Muchas personas eligen un atajo para bajar de peso simplemente restringiendo la ingesta calórica sin acompañarla de actividad física. Esta medida suele ser adoptada por quienes disponen de poco tiempo o tienen escasa motivación para hacer ejercicio. Sin embargo, los expertos en salud advierten seriamente sobre la efectividad y el impacto a largo plazo de este método.
La especialista en nutrición clínica, Dra.
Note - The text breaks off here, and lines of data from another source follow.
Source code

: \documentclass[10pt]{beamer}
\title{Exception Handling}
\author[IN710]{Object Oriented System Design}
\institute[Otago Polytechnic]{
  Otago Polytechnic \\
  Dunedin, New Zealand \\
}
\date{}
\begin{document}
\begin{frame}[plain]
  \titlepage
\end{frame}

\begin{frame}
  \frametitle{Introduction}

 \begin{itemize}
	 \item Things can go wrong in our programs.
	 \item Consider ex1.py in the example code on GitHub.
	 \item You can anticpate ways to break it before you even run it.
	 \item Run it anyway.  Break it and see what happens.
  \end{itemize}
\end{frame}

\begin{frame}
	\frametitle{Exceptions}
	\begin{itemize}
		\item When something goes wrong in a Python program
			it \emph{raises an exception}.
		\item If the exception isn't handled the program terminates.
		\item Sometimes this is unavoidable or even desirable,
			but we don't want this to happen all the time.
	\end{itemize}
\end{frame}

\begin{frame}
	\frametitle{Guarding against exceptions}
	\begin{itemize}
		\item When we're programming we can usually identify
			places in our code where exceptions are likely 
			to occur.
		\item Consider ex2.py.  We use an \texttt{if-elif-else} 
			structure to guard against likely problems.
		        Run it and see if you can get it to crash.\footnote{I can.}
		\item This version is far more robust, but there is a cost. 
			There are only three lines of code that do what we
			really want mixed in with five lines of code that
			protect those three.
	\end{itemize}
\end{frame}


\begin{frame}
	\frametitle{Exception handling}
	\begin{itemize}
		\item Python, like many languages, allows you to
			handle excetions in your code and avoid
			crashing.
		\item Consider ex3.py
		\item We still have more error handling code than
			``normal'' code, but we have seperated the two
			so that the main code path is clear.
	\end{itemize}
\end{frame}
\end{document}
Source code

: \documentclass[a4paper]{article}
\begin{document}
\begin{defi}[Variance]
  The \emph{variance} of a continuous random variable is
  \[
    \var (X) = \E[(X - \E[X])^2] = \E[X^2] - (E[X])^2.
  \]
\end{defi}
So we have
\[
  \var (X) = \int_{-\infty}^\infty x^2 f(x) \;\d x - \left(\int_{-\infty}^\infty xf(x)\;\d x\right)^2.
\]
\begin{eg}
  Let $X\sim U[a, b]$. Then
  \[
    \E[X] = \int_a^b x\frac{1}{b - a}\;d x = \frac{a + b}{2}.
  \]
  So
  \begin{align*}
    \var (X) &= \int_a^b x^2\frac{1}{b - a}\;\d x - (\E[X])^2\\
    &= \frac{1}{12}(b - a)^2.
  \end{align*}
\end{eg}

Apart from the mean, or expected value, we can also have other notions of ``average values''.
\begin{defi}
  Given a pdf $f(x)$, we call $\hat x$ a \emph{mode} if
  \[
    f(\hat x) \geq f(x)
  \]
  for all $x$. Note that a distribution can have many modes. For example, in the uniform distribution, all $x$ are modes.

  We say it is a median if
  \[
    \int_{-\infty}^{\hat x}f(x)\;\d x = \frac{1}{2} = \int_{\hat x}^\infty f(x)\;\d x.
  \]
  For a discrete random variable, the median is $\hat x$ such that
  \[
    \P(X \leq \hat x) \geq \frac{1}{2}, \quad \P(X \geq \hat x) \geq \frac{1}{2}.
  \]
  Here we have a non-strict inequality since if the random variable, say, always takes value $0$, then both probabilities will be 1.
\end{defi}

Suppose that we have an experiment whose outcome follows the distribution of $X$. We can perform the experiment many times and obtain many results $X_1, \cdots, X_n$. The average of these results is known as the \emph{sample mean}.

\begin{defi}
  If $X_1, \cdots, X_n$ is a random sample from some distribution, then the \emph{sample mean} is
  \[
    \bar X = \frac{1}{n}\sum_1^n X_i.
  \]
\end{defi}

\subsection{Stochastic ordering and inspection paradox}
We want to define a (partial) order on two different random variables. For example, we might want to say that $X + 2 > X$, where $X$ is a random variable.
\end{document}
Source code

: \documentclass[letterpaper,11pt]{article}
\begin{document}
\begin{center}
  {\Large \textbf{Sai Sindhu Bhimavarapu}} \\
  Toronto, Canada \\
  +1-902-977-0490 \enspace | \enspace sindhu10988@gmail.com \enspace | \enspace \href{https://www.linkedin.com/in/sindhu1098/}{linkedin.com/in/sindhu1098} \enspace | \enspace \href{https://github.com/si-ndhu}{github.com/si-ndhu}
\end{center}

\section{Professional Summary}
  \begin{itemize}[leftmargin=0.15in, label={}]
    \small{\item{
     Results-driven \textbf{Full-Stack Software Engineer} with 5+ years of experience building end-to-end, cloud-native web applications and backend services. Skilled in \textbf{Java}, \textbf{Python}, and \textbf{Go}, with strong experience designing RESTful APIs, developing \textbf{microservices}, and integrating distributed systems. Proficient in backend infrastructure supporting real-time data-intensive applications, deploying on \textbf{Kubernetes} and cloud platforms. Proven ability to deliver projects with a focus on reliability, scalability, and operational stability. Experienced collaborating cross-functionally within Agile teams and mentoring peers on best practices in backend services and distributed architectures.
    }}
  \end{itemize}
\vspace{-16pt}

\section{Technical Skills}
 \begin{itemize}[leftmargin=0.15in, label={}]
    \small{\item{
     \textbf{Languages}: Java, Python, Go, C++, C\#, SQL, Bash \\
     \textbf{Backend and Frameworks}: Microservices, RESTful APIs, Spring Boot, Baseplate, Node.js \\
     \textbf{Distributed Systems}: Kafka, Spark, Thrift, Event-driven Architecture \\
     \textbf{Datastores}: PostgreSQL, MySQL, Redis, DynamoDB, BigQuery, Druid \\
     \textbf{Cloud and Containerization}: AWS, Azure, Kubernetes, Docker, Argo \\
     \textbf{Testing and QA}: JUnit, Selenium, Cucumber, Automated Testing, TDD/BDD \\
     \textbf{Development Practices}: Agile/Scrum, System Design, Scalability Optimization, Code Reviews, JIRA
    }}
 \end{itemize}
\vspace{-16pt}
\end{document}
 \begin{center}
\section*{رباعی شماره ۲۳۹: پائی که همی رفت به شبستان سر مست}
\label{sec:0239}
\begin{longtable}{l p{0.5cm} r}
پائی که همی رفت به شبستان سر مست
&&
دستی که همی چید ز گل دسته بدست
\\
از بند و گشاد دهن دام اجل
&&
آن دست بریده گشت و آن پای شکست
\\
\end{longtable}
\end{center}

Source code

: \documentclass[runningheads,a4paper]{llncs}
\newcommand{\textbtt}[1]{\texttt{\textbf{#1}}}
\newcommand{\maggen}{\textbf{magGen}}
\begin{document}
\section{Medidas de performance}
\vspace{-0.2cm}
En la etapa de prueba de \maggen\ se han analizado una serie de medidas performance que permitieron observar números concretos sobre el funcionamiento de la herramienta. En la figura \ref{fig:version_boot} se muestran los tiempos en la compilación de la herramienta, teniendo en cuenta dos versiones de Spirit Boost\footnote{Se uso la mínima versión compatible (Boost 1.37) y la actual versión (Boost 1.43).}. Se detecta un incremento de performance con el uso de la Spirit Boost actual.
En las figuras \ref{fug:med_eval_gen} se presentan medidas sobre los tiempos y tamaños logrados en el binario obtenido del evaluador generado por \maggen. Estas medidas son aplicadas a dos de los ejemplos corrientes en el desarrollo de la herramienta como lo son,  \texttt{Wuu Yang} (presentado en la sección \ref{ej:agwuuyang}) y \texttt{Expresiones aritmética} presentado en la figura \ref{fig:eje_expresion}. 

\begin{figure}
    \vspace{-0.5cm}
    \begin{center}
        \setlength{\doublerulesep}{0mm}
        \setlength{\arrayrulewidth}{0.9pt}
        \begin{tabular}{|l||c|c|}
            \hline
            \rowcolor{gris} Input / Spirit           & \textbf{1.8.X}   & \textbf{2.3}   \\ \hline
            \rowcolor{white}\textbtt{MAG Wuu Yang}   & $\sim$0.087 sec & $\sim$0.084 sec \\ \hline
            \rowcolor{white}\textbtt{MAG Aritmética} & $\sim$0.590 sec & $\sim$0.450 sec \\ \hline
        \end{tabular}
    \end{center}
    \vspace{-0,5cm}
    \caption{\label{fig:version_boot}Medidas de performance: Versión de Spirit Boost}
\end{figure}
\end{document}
Igus Ulfa Yaze, SpGK, explicó que, aunque la cifra en la báscula pueda bajar solo con restringir la comida, el riesgo latente es la pérdida de masa muscular. Esta disminución incontrolada de músculo no solo afecta la estética corporal, haciendo que la piel luzca flácida o arrugada, sino que también altera las funciones fisiológicas generales del cuerpo.
Lo ideal es que el proceso de pérdida de peso se centre en reducir los niveles de grasa corporal, no en sacrificar la masa muscular. Según la Dra. Yaze, mantener la estabilidad muscular es fundamental, ya que los músculos desempeñan un papel crucial en el mantenimiento del sistema inmunológico, la calidad del sueño y el equilibrio hormonal, especialmente en las mujeres.
Además de los riesgos para la salud, una dieta que se basa únicamente en la restricción de alimentos sin actividad física tiende a llevar más rápidamente a una fase de estancamiento. Esta condición a menudo desencadena sentimientos de frustración en quienes intentan alcanzar su peso ideal. Por lo tanto, la combinación de una alimentación saludable y una rutina de ejercicios sigue siendo la clave principal para una pérdida de peso segura y sostenible.